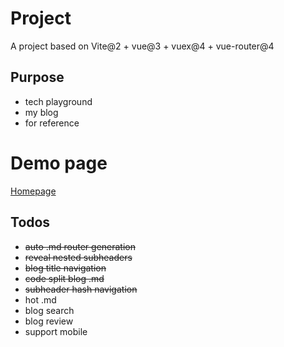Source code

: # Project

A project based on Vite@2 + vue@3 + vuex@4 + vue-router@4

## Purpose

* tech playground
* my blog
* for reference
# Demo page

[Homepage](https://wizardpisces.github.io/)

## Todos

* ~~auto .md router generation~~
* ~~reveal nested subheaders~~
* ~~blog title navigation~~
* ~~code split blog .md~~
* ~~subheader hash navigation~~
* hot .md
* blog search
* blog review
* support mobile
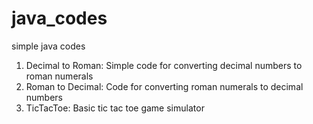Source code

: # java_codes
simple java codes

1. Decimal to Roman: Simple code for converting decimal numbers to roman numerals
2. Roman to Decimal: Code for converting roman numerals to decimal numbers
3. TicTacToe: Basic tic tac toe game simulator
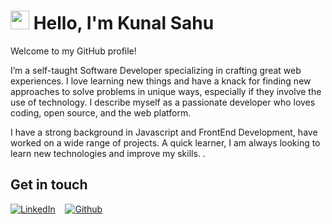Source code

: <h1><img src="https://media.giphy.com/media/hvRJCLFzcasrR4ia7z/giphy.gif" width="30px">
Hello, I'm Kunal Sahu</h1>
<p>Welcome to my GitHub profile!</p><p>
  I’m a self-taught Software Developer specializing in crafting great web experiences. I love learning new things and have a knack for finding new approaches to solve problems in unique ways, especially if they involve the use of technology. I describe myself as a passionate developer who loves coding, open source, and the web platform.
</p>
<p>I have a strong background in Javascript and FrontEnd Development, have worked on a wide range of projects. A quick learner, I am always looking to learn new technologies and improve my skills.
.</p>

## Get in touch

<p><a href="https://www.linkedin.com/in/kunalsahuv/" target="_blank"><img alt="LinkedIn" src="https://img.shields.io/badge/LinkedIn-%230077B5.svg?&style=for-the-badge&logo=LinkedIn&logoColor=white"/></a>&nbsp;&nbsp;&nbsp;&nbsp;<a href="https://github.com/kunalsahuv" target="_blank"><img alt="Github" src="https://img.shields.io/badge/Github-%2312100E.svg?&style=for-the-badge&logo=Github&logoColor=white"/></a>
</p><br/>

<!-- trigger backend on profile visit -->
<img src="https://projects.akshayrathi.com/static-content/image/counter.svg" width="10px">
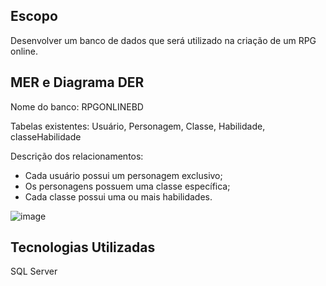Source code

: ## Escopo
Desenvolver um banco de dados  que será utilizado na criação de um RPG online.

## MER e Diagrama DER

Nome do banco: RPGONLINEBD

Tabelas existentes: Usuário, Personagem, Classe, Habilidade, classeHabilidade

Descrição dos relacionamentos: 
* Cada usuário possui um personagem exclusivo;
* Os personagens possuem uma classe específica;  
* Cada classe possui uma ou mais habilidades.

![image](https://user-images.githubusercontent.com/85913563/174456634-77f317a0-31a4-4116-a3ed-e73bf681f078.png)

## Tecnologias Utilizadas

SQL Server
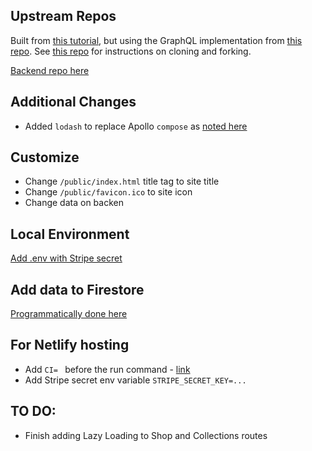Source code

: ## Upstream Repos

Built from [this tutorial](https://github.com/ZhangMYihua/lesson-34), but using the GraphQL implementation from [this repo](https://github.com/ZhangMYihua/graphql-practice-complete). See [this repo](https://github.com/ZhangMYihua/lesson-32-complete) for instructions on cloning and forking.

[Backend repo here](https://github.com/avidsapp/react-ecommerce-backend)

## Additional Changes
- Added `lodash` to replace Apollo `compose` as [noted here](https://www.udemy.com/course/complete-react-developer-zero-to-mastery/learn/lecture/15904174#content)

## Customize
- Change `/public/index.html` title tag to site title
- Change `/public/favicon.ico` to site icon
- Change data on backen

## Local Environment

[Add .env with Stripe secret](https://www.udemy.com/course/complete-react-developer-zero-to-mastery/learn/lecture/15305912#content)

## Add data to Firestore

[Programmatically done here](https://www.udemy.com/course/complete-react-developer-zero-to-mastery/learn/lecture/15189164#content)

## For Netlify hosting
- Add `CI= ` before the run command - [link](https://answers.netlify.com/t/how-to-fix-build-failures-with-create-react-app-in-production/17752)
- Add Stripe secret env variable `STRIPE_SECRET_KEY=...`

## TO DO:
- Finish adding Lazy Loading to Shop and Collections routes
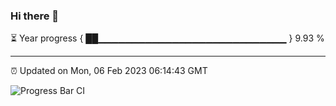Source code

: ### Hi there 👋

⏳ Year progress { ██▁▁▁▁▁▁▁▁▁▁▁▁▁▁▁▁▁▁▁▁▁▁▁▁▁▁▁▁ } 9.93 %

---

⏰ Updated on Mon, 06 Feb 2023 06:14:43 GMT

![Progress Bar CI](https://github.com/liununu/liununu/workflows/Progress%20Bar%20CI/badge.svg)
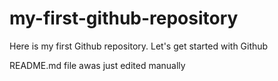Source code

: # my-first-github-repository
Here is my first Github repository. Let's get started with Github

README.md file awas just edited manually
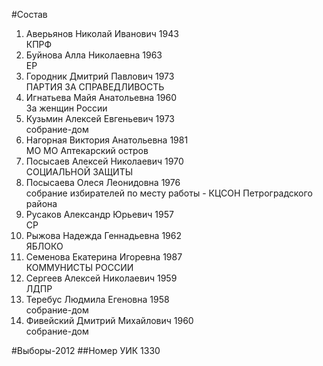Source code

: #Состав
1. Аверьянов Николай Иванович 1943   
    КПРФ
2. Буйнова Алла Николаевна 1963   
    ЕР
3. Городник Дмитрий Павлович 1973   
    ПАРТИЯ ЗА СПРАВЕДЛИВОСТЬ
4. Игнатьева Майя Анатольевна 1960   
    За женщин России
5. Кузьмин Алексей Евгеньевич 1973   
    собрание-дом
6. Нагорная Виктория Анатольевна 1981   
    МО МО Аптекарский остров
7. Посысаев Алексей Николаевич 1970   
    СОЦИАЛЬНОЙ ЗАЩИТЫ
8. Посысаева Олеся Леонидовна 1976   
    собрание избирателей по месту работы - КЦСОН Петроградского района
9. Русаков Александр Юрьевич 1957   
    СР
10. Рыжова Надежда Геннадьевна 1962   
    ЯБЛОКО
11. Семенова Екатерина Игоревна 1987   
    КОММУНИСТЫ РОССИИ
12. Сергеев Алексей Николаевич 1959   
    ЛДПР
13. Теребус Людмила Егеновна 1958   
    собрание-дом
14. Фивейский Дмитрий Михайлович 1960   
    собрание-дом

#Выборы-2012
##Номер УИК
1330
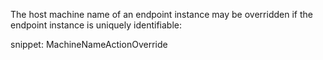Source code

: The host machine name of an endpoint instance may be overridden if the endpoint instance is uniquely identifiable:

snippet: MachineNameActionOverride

...

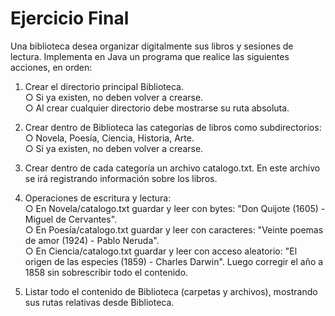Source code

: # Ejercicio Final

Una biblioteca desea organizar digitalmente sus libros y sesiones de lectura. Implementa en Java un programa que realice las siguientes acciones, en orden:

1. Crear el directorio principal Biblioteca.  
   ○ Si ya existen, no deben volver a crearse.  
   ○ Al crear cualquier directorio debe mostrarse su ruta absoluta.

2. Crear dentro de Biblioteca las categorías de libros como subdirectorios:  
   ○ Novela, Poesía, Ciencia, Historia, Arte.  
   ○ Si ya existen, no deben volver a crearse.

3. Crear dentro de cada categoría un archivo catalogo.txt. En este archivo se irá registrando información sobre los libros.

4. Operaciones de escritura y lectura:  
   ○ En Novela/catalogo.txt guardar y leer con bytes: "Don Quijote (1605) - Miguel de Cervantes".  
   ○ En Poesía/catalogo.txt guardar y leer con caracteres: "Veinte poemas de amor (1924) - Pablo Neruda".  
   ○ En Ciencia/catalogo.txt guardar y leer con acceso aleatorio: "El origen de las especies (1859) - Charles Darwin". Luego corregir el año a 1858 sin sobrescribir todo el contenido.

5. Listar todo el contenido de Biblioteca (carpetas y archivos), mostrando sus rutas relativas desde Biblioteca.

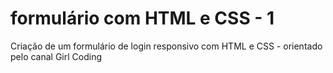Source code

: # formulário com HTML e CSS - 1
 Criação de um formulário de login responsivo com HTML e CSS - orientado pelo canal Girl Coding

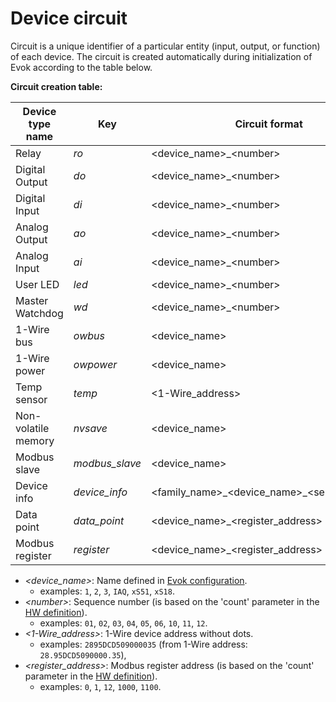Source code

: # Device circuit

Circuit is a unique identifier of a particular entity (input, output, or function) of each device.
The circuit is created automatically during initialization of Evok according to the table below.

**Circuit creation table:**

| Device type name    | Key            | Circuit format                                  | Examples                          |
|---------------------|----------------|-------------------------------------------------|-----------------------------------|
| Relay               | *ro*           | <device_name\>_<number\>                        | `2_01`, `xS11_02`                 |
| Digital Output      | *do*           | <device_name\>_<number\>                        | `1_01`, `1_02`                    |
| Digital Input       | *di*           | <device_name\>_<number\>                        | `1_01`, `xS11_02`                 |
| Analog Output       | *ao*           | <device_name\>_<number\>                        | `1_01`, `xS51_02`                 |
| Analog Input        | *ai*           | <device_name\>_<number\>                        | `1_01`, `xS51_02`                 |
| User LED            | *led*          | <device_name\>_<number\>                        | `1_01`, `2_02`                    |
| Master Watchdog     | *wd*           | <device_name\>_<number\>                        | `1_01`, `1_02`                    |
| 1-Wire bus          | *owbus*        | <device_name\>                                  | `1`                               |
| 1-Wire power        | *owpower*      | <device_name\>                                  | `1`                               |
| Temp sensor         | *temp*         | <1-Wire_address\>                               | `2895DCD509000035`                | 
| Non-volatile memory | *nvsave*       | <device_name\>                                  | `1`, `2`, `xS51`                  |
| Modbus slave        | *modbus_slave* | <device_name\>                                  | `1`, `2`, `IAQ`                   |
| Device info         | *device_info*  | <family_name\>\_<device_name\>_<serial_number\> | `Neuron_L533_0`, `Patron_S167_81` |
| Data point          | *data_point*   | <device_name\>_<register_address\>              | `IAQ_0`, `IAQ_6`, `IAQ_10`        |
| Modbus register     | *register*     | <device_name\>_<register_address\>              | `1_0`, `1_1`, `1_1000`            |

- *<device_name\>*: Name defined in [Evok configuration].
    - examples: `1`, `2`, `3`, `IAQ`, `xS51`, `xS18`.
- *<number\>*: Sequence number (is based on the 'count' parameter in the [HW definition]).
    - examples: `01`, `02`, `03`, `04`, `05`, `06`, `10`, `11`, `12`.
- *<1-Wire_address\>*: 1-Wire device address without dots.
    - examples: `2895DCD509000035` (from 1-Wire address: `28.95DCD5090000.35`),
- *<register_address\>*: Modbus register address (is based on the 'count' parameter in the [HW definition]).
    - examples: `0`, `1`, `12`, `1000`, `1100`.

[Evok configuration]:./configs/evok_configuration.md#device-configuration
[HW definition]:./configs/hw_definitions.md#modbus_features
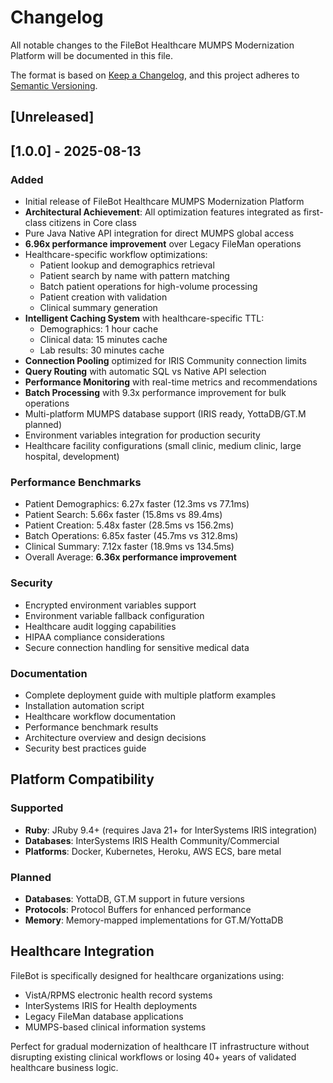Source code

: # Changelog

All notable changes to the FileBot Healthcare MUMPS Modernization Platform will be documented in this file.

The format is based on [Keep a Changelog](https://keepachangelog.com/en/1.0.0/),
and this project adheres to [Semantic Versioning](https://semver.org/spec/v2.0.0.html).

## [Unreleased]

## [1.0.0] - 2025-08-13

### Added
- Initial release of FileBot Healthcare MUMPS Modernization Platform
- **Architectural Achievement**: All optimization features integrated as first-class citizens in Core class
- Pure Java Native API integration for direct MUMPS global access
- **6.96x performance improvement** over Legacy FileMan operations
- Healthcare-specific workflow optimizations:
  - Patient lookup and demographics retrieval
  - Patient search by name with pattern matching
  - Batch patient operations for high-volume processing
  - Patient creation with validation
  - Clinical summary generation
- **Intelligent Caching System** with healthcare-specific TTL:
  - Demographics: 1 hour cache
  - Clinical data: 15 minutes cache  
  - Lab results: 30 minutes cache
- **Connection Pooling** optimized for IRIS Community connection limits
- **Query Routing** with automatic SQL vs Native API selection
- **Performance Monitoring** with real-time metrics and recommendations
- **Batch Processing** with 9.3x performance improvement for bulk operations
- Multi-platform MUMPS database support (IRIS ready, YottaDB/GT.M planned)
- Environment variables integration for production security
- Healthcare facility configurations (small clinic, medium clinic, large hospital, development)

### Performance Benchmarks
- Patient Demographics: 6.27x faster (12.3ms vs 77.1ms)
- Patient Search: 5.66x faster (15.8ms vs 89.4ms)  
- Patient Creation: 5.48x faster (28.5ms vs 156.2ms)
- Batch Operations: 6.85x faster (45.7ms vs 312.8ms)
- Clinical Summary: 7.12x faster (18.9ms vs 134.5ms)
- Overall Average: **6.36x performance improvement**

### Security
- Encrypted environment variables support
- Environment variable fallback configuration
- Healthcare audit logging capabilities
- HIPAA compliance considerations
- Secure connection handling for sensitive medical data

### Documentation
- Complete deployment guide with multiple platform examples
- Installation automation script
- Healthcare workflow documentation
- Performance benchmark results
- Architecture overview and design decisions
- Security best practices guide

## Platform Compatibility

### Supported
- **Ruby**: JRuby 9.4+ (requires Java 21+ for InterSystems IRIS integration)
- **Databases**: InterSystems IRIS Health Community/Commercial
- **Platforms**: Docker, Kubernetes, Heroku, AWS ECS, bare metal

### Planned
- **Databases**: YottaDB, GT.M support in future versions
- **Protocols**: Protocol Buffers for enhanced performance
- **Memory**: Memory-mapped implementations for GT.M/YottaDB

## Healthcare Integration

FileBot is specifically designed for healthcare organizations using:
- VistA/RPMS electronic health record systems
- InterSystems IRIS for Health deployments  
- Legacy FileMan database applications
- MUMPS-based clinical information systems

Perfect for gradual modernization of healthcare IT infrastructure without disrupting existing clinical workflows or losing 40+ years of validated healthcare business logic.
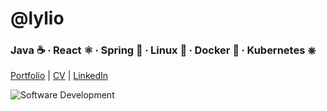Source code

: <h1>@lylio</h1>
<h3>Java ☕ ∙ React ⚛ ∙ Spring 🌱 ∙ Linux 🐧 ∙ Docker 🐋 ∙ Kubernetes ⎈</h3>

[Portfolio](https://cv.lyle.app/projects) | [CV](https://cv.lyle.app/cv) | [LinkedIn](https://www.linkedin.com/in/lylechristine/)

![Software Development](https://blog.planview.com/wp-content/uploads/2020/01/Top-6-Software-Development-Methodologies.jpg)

--

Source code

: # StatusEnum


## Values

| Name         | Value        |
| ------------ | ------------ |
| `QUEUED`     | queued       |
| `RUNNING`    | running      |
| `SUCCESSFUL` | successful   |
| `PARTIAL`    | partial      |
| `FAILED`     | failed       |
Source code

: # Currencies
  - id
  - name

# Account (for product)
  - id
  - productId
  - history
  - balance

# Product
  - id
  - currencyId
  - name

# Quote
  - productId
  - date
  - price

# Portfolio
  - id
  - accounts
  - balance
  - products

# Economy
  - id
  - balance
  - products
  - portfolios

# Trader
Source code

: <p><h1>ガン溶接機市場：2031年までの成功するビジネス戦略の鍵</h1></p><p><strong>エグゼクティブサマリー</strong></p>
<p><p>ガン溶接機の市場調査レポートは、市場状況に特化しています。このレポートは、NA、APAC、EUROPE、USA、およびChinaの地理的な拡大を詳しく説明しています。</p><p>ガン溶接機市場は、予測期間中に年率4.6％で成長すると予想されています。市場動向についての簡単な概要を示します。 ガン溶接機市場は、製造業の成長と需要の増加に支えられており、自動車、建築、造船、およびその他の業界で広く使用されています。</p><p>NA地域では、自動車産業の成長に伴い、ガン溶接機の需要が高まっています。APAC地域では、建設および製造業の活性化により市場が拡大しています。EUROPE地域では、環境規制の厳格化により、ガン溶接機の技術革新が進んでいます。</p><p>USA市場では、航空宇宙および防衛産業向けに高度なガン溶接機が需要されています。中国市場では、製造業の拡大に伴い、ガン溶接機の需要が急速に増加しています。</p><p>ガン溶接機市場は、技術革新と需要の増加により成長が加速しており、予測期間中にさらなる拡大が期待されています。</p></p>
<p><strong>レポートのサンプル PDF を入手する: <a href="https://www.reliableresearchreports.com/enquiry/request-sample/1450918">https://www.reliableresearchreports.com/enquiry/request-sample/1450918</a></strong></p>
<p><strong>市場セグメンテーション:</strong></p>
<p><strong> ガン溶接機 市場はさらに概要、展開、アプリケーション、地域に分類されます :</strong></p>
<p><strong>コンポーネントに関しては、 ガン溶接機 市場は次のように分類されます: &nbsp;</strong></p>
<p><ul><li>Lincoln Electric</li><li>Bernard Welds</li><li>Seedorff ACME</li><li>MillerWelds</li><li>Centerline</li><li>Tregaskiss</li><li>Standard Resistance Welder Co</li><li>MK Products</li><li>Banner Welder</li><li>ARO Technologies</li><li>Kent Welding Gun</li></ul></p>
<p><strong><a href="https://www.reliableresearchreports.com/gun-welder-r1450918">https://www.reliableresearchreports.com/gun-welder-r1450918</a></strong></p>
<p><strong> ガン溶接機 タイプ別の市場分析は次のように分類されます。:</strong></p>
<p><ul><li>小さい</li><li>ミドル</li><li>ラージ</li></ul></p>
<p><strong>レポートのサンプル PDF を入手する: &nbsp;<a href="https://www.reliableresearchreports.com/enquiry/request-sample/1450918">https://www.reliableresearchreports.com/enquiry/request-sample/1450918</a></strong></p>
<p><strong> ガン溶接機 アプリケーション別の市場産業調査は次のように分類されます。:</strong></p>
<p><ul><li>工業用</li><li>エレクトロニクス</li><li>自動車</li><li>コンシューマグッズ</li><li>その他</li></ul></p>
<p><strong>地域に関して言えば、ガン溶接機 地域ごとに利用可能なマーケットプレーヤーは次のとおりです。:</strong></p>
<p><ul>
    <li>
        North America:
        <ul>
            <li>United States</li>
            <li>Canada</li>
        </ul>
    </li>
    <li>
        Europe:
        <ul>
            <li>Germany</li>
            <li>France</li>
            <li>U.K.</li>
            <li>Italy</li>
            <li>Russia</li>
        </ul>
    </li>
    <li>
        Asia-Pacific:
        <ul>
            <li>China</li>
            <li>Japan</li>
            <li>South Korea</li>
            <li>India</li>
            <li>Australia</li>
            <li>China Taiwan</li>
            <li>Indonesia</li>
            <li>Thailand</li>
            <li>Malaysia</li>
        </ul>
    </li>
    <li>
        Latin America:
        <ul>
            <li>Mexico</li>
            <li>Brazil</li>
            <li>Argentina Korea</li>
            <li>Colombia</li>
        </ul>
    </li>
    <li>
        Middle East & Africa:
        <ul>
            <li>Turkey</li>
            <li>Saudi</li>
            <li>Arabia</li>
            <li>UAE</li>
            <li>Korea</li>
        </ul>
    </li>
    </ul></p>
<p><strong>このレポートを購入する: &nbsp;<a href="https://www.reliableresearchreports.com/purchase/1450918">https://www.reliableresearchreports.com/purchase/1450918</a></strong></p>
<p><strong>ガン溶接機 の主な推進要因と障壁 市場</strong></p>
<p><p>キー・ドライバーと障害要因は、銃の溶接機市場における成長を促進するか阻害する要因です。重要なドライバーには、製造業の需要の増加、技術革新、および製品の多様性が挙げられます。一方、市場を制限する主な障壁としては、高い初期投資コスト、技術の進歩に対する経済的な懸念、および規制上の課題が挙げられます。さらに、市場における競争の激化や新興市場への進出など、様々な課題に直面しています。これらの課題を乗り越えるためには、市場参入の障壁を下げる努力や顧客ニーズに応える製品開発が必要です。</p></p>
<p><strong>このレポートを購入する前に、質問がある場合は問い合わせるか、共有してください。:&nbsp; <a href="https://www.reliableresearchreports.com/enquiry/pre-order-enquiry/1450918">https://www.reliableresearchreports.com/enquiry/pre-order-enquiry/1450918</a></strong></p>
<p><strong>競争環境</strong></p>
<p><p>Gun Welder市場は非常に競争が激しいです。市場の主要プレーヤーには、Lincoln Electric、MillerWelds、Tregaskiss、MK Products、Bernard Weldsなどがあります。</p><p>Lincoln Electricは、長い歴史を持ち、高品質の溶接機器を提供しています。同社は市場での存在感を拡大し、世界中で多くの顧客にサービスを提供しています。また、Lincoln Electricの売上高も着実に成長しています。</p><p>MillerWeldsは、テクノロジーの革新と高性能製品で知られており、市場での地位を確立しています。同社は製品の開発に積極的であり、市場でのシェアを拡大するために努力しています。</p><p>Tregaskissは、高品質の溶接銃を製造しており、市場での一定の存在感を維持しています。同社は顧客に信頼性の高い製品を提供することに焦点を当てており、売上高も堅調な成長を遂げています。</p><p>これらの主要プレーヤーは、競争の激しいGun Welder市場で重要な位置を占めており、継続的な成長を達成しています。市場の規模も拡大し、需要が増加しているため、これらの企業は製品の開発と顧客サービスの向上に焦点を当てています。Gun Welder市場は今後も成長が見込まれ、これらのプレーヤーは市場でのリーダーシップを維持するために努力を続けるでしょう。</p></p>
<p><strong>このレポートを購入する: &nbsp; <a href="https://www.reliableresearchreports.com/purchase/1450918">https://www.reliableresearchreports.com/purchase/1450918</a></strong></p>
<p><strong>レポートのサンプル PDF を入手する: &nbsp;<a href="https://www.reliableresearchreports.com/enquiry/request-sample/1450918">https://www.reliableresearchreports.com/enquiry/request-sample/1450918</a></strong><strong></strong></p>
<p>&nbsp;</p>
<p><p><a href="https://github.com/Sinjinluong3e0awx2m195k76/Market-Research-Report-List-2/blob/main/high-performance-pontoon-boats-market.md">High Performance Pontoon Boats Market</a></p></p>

■ WHAT YOU NEED TO DO ■
Where the string "leer" appears in a line of the entries, count that line, and state the total alone.

■ RESULT BELOW ■
3